Prawo prasowe przewidywało bowiem karę grzywny lub ograniczenia wolności za odmowę publikacji sprostowania. Rzecznik Praw Obywatelskich, który był autorem wniosku do TK, uważał jednak, że w prawie prasowym brakuje określenia, co jest sprostowaniem, a co odpowiedzią.
Przepis prawa prasowego nakłada na redaktora naczelnego obowiązek bezpłatnego opublikowania: rzeczowego i odnoszącego się do faktów sprostowania nieprawdziwej lub nieścisłej wiadomości albo rzeczowej odpowiedzi na stwierdzenie zagrażające dobrom osobistym.
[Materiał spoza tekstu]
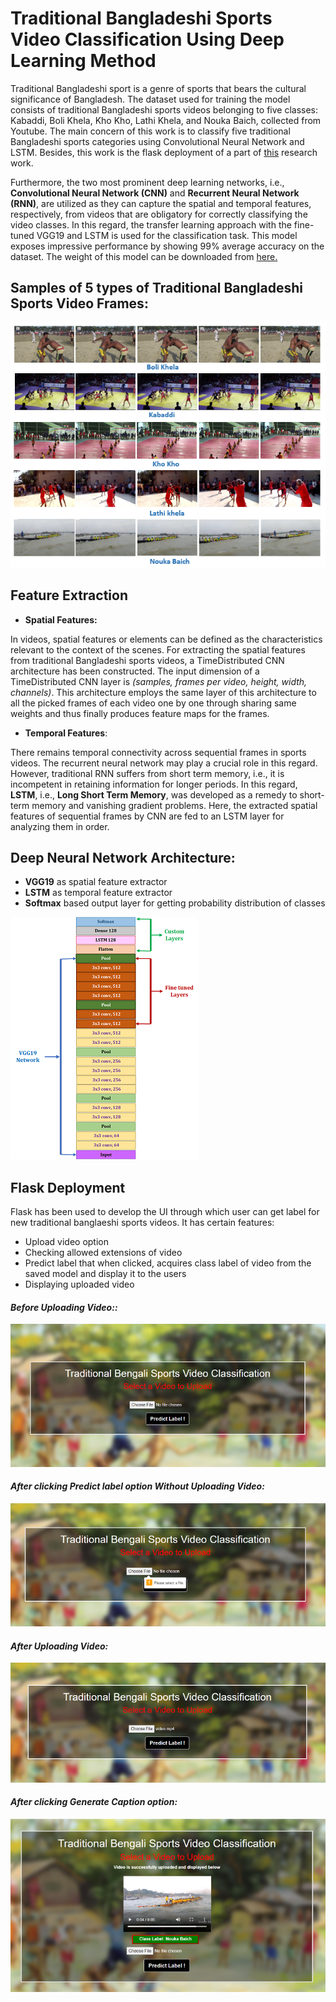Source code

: # Traditional Bangladeshi Sports Video Classification Using Deep Learning Method
Traditional Bangladeshi sport is a genre of sports that bears the cultural significance of Bangladesh. The dataset used for training the model consists of traditional Bangladeshi sports videos belonging to five classes: Kabaddi, Boli Khela, Kho Kho, Lathi Khela, and Nouka Baich, collected from Youtube. The main concern of this work is to classify five traditional Bangladeshi sports categories using Convolutional Neural Network and LSTM. Besides, this work is the flask deployment of a part of [this](https://www.mdpi.com/2076-3417/11/5/2149) research work.  

Furthermore, the two most prominent deep learning networks, i.e., **Convolutional Neural Network (CNN)** and **Recurrent Neural Network (RNN)**, are utilized as they can capture the spatial and temporal features, respectively, from videos that are obligatory for correctly classifying the video classes. In this regard, the transfer learning approach with the fine-tuned VGG19 and LSTM is used for the classification task. This model exposes impressive performance by showing 99% average accuracy on the dataset. The weight of this model can be downloaded from [here.](https://drive.google.com/file/d/1-5VN6yP8g7EorAg8dT8LBjr82yFaBmhp/view?usp=sharing)


## Samples of 5 types of Traditional Bangladeshi Sports Video Frames:
![Alt text](images/dataset.png?raw=true "Title")


## Feature Extraction
- **Spatial Features:**

In videos, spatial features or elements can be defined as the characteristics relevant to the context of the scenes. For extracting the spatial features from traditional Bangladeshi sports videos, a TimeDistributed CNN architecture has been constructed. The input dimension of a TimeDistributed CNN layer is *(samples, frames per video, height, width, channels)*. This architecture employs the same layer of this architecture to all the picked frames of each video one by one through sharing same weights and thus finally produces feature maps for the frames.

- **Temporal Features**:

There remains temporal connectivity across sequential frames in sports videos. The recurrent neural network may play a crucial role in this regard. However, traditional RNN suffers from short term memory, i.e., it is incompetent in retaining information for longer periods. In this regard, **LSTM**, i.e., **Long Short Term Memory**, was developed as a remedy to short-term memory and vanishing gradient problems. Here, the extracted spatial features of sequential frames by CNN are fed to an LSTM layer for analyzing them in order.

## Deep Neural Network Architecture:
- **VGG19** as spatial feature extractor
- **LSTM** as temporal feature extractor
- **Softmax** based output layer for getting probability distribution of classes

![Alt text](images/vgg19model.png?raw=true "Title")

## Flask Deployment
Flask has been used to develop the UI through which user can get label for new traditional banglaeshi sports videos. It has certain features:
- Upload video option
- Checking allowed extensions of video
- Predict label that when clicked, acquires class label of video from the saved model and display it to the users
- Displaying uploaded video

#### *Before Uploading Video::* 
![Alt text](images/flask1.PNG?raw=true "Title")
#### *After clicking Predict label option Without Uploading Video:*
![Alt text](images/flask2.PNG?raw=true "Title")
#### *After Uploading Video:*
![Alt text](images/flask3.PNG?raw=true "Title")
#### *After clicking Generate Caption option:*
![Alt text](images/flask4.PNG?raw=true "Title")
Z kolei redaktor naczelny ma obowiązek odmówić sprostowania lub odpowiedzi, jeżeli: nie są one rzeczowe i odnoszące się do faktów, zawierają treść karalną lub naruszają dobra osób trzecich, ich treść lub forma nie jest zgodna z zasadami współżycia społecznego oraz podważają one fakty stwierdzone prawomocnym orzeczeniem.
RPO we wniosku do TK wskazał, że pojęcia sprostowania i odpowiedzi nie zostały w prawie prasowym jednoznacznie zdefiniowane. "Tymczasem od rozstrzygnięcia, czy nadesłany do redakcji tekst jest sprostowaniem lub odpowiedzią, zależy odpowiedzialność za odmowę jego publikacji" - podkreślił rzecznik.